Difference "Internal Floating Roof Tank", "Domed External Floating Roof Tank"

Difference "Internal Floating Roof Tank", "Domed External Floating Roof Tank"

(OP)
As I thought these two types of tank were the same, on this website they are presented as two different thing:
But this doesnt state the difference. Anybody who knows the difference?

Internal Floating Roof Tank
That tanks has both, a permanent fixed roof and a floating roof inside. There are two basic types of internal floating roof tanks:
tanks in which the fixed roof is supported by vertical columns within the tank
tanks with a selfsupporting fixed roof and no internal support columns
The fixed roof is not necessarily free of openings but does span the entire open plan area of the vessel. Fixed roof tanks that have been retrofitted to employ an internal floating roof are typically of the first type, while external floating roof tanks that have been converted to an internal floating roof tank typically have a self-supporting roof.
Tanks initially constructed with both a fixed roof and an internal floating roof may be of either type. An internal floating roof tank has both a permanently affixed roof and a roof that floats inside the tank on the liquid surface (contact deck) or is supported on pontoons several inches above the liquid surface (noncontact deck). The internal floating roof rises and falls with the liquid level.

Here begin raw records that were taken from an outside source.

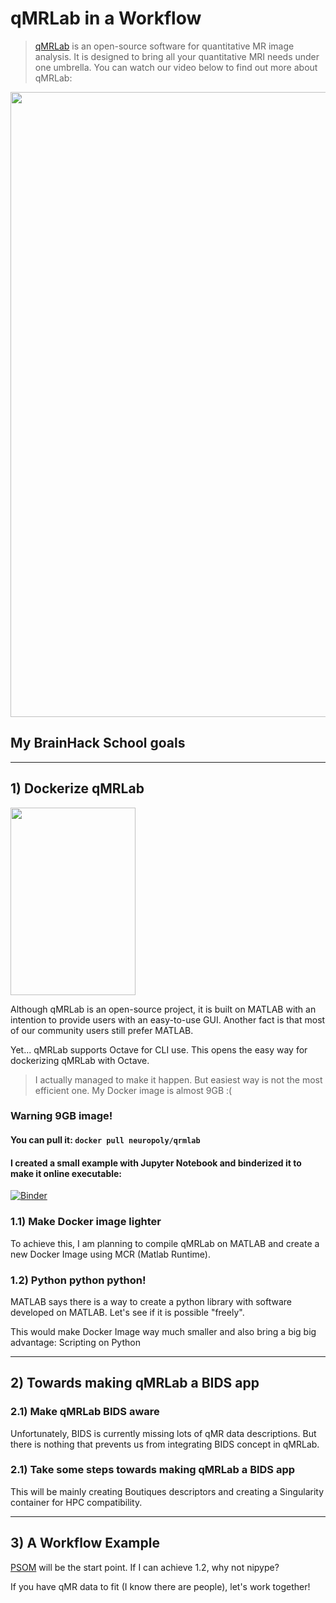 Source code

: # qMRLab in a Workflow 

> [qMRLab](https://github.com/neuropoly/qMRLab) is an open-source software for quantitative MR image analysis. It is designed to bring all your quantitative MRI needs under one umbrella. You can watch our video below to find out more about qMRLab:

[<img src="https://github.com/neuropoly/qMRLab/blob/master/qMRLab-intro.png" width="1000">](https://www.youtube.com/watch?v=-yrbtCYDorI)

## My BrainHack School goals

***

##  1) Dockerize qMRLab

[<img src="https://github.com/agahkarakuzu/agahkarakuzu.github.io/blob/master/dockerqMR.png?raw=true" width="200" height="300">](https://hub.docker.com/r/neuropoly/qmrlab/)

Although  qMRLab is an open-source project, it is built on MATLAB with an intention to provide users with an easy-to-use GUI. Another fact is that most of our community users still prefer MATLAB. 

Yet... qMRLab supports Octave for CLI use. This opens the easy way for dockerizing qMRLab with Octave.

> I actually managed to make it happen. But easiest way is not the most efficient one. My Docker image is almost 9GB :(  

### Warning 9GB image! 

#### You can pull it: `docker pull neuropoly/qrmlab`

#### I created a small example with Jupyter Notebook and binderized it to make it online executable:

[![Binder](https://mybinder.org/badge.svg)](https://mybinder.org/v2/gh/neuropoly/qMRLab/bids?filepath=qMRLab/mt_sat_example.ipynb)


### 1.1) Make Docker image lighter 

To achieve this, I am planning to compile qMRLab on MATLAB and create a new Docker Image using MCR (Matlab Runtime). 

### 1.2) Python python python! 

MATLAB says there is a way to create a python library with software developed on MATLAB. Let's see if it is possible "freely". 

This would make Docker Image way much smaller and also bring a big big advantage: Scripting on Python 

*** 
##  2) Towards making qMRLab a BIDS app 

### 2.1) Make qMRLab BIDS aware

Unfortunately, BIDS is currently missing lots of qMR data descriptions. But there is nothing that prevents us from integrating BIDS concept in qMRLab.

### 2.1) Take some steps towards making qMRLab a BIDS app

This will be mainly creating Boutiques descriptors and creating a Singularity container for HPC compatibility.

*** 
##  3) A Workflow Example

[PSOM](https://github.com/SIMEXP/psom) will be the start point. If I can achieve 1.2, why not nipype? 

If you have qMR data to fit (I know there are people), let's work together! 

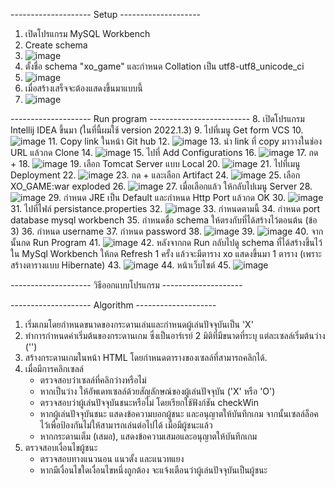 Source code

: -------------------- Setup  --------------------
1. เปิดโปรแกรม MySQL Workbench
2. Create schema
3. ![image](https://github.com/blink1104/xo_game/assets/98315267/902b7158-115a-4bea-bc55-ff017cd300cc)
4. ตั้งชื่อ schema "xo_game" และกำหนด Collation เป็น utf8-utf8_unicode_ci
5. ![image](https://github.com/blink1104/xo_game/assets/98315267/5073a3a1-1082-49f4-81a3-ca71f910daaf)
6. เมื่อสร้างเสร็จจะต้องแสดงขึ้นมาแบบนี้
7. ![image](https://github.com/blink1104/xo_game/assets/98315267/7b66f9d0-d92f-47bf-a4b7-c793129ea4f0)

-------------------- Run program -------------------------
8. เปิดโปรแกรม Intellij IDEA ขึ้นมา (ในที่นี้ผมใช้ version 2022.1.3)
9. ไปที่เมนู Get form VCS
10. ![image](https://github.com/blink1104/xo_game/assets/98315267/7bce35f2-e02f-415f-ad26-5aaffd55d20b)
11. Copy link ในหน้า Git hub
12. ![image](https://github.com/blink1104/xo_game/assets/98315267/279c25bd-529f-43df-9c22-90591b47c578)
13. นำ link ที่ copy มาวางในช่อง URL แล้วกด Clone
14. ![image](https://github.com/blink1104/xo_game/assets/98315267/7d451c7f-c7a3-41da-ad93-b499ecc98086)
15. ไปที่ Add Configurations
16. ![image](https://github.com/blink1104/xo_game/assets/98315267/0452a8e7-6261-4f11-b6e8-99412478e2d1)
17. กด +
18. ![image](https://github.com/blink1104/xo_game/assets/98315267/b6a5a099-7586-407b-ab53-3edd674a697c)
19. เลือก Tomcat Server แบบ Local
20. ![image](https://github.com/blink1104/xo_game/assets/98315267/43dacb88-b140-490f-b543-46e64d6351ed)
21. ไปที่เมนู Deployment
22. ![image](https://github.com/blink1104/xo_game/assets/98315267/43058b29-0b1b-49b4-bc15-85d7fa7ff291)
23. กด + และเลือก Artifact
24. ![image](https://github.com/blink1104/xo_game/assets/98315267/85d987f9-e37b-4b80-a318-d9f845005899)
25. เลือก XO_GAME:war exploded
26. ![image](https://github.com/blink1104/xo_game/assets/98315267/9b6d4e90-eca6-4366-ad27-7b330b4a8e90)
27. เมื่อเลือกแล้ว ให้กลับไปเมนู Server
28. ![image](https://github.com/blink1104/xo_game/assets/98315267/72d7de43-4a33-4e8f-be30-863a721baa8e)
29. กำหนด JRE เป็น Default และกำหนด Http Port แล้วกด OK
30. ![image](https://github.com/blink1104/xo_game/assets/98315267/e22ad636-ed38-4209-9dfa-9333eeeaceea)
31. ไปที่ไฟล์ persistance.properties
32. ![image](https://github.com/blink1104/xo_game/assets/98315267/1af0dd0f-c272-49dc-959a-1caefb559de4)
33. กำหนดตามนี้
34. กำหนด port database mysql workbench
35. กำหนดชื่อ schema ให้ตรงกับที่ได้สร้างไว้ตอนต้น (ข้อ 3)
36. กำหนด username
37. กำหนด password
38. ![image](https://github.com/blink1104/xo_game/assets/98315267/e3a7f4a5-4d2a-4c2a-8031-29df6377d408)
39. ![image](https://github.com/blink1104/xo_game/assets/98315267/bf027cac-f74e-4254-a754-a23ca8d75df7)
40. จากนั้นกด Run Program
41. ![image](https://github.com/blink1104/xo_game/assets/98315267/1cbc47b7-4ed6-46dc-929c-e666c77cb44f)
42. หลังจากกด Run กลับไปดู schema ที่ได้สร้างขึ้นไว้ใน MySql Workbench ให้กด Refresh 1 ครั้ง แล้วจะมีตาราง xo แสดงขึ้นมา 1 ตาราง (เพราะสร้างตารางแบบ Hibernate)
43. ![image](https://github.com/blink1104/xo_game/assets/98315267/b73f4d1d-2e1b-4c0f-80f7-4ecfbad3d6e0)
44. หน้าเว็บไซต์
45. ![image](https://github.com/blink1104/xo_game/assets/98315267/0008d148-4ab1-45f0-9fc5-24753860ffc8)

-------------------- วิธีออกแบบโปรแกรม --------------------


-------------------- Algorithm --------------------
1. เริ่มเกมโดยกำหนดขนาดของกระดานเล่นและกำหนดผู้เล่นปัจจุบันเป็น 'X'
2. ทำการกำหนดค่าเริ่มต้นของกระดานเกม ซึ่งเป็นอาร์เรย์ 2 มิติที่มีขนาดที่ระบุ แต่ละเซลล์เริ่มต้นว่าง ('')
3. สร้างกระดานเกมในหน้า HTML โดยกำหนดตารางของเซลล์ที่สามารถคลิกได้.
4. เมื่อมีการคลิกเซลล์
   - ตรวจสอบว่าเซลล์ที่คลิกว่างหรือไม่
   - หากเป็นว่าง ให้อัพเดทเซลล์ด้วยสัญลักษณ์ของผู้เล่นปัจจุบัน ('X' หรือ 'O')
   - ตรวจสอบว่าผู้เล่นปัจจุบันชนะหรือไม่ โดยเรียกใช้ฟังก์ชัน checkWin
   - หากผู้เล่นปัจจุบันชนะ แสดงข้อความบอกผู้ชนะ และอนุญาตให้บันทึกเกม จากนั้นเซลล์ล็อคไว้เพื่อป้องกันไม่ให้สามารถเล่นต่อไปได้ เมื่อมีผู้ชนะแล้ว
   - หากกระดานเต็ม (เสมอ), แสดงข้อความเสมอและอนุญาตให้บันทึกเกม
5. ตรวจสอบเงื่อนไขผู้ชนะ
   - ตรวจสอบทางแนวนอน แนวตั้ง และแนวทแยง
   - หากมีเงื่อนไขใดเงื่อนไขหนึ่งถูกต้อง จะแจ้งเตือนว่าผู้เล่นปัจจุบันเป็นผู้ชนะ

Domed External Floating Roof Tank
Domed external floating roof tanks have the heavier type of deck used in external floating roof tanks as well as a fixed roof at the top of the shell like internal floating roof tanks. Domed external floating roof tanks usually result from retrofitting an external floating roof tank with a fixed roof.
As with the internal floating roof tanks, the function of the fixed roof is not to act as a vapor barrier, but to block the wind. The type of fixed roof most commonly used is a self supporting aluminum dome roof, which is of bolted construction. Like the internal floating roof tanks, these tanks are freely vented by circulation vents at the top of the fixed roof. The deck fittings and rim seals, however, are basically identical to those on external floating roof tanks.


RE: Difference "Internal Floating Roof Tank", "Domed External Floating Roof Tank"

They are fairly similar, but as your text explains, Internal floating roof tanks tend to be either designed that way from the start or have the internal roof retrofitted to an existing fixed roof tank. The floating roofs in this instance tend to be thinner and don't require any surface drains or design issues to do with rain, snow or wind loading.

Domed roofs with external floating roofs on the other hand tend generally to be initially designed as external floating roof, hence a more robust roof, allowing for rain, snow wind etc and then for some reason ( usually to do with water getting into the fluid) have a light weight roof added to remove the rain / snow / wind load off the roof.

Remember - More details = better answers
Also: If you get a response it's polite to respond to it.

RE: Difference "Internal Floating Roof Tank", "Domed External Floating Roof Tank"

As volatile "emissions" limits are more and more emphasized by the enviro's as they fight the energy businesses, the light outside roof becomes more valuable, right?

RE: Difference "Internal Floating Roof Tank", "Domed External Floating Roof Tank"

Not really no. The light weight roofs are not vapour retaining and usually free vented.

They tend to be used when either the roof drain is compromised and they get heavy rain / snow which sits on the roof and can sink it or have a high wind component ( though why this is a good idea for wind I'm not really sure).

The use of free vented tanks is generally not undertaken now for anything with a vapour pressure above about 10kPa, but then depends on the amount of cycles and "out breathing" as the tank fill up. Same thing when you're loading tankers ( road, rail or ship).

Remember - More details = better answers
Also: If you get a response it's polite to respond to it.

RE: Difference "Internal Floating Roof Tank", "Domed External Floating Roof Tank"

LittleInch - I'm not sure where you are getting your information from - I must be mis-reading your post. Internal floating roofs are usually better in reducing emissions than the heavier ones, and the internal floating roofs are not freely vented. Converting an EFR to a Domed EFR immediatly reduces emissions because the wind effect goes away. Floating roof tanks are vented but the emissions from external floating roof tanks are generally much higher than for a domed EFR tank or an IFR tank. There is at least one aluminum internal floating roof design that has lower emissions than any steel internal or external floating roof ever made.

RE: Difference "Internal Floating Roof Tank", "Domed External Floating Roof Tank"

Floating roofs are much better at reducing emissions than free-vented tanks.

Internal floating roofs designed that way from the start can be lighter and have better seals, but what I meant was that the gap above the internal roof is free vented through the new fixed external roof.

Clearly if wind is an issue for an external roof then adding an external roof will reduce any emissions still further, but the key isn't the roof, but the type of primary and secondary seals used.

Floating roofs reduce vapour losses by >95% compared to fixed roof tanks. How much more IFRs improve this compared to EFR is able to be calculated using API 2517 and 2519, also the EPA issue various documents such as AP-42, but clearly we are working with small improvements.

The original OP just asked a fairly general basic question so I responded in the same general lines.

Remember - More details = better answers
Also: If you get a response it's polite to respond to it.